BEGIN THE INPUT
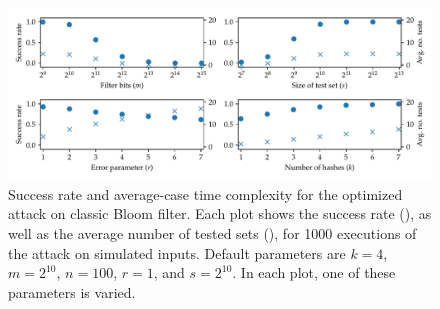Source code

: %
\newcommand{\mydot}{{\scriptsize\ding{108}}}
\newcommand{\myex}{{\scriptsize\ding{53}}}
\begin{figure}
\centering
\includegraphics[page=1,scale=0.675]{fig/bf-correct-attk-sim}
\caption{
  Success rate and average-case time complexity for the optimized attack on classic
  Bloom filter.
  Each plot shows the success rate (\mydot), as well as the average number
  of tested sets (\myex), for 1000 executions of
  the attack on simulated inputs.
  Default parameters are $k=4$, $m=2^{10}$, $n=100$, $r=1$, and $s=2^{10}$.
  In each plot, one of these parameters is varied.
}
\label{fig:bf-correct-attk-sim}
\end{figure}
END THE INPUT
Write out exactly the lines from the one with "Default parameters are" through the end of the records above, both ends included, and leave out all other lines.

  Default parameters are $k=4$, $m=2^{10}$, $n=100$, $r=1$, and $s=2^{10}$.
  In each plot, one of these parameters is varied.
}
\label{fig:bf-correct-attk-sim}
\end{figure}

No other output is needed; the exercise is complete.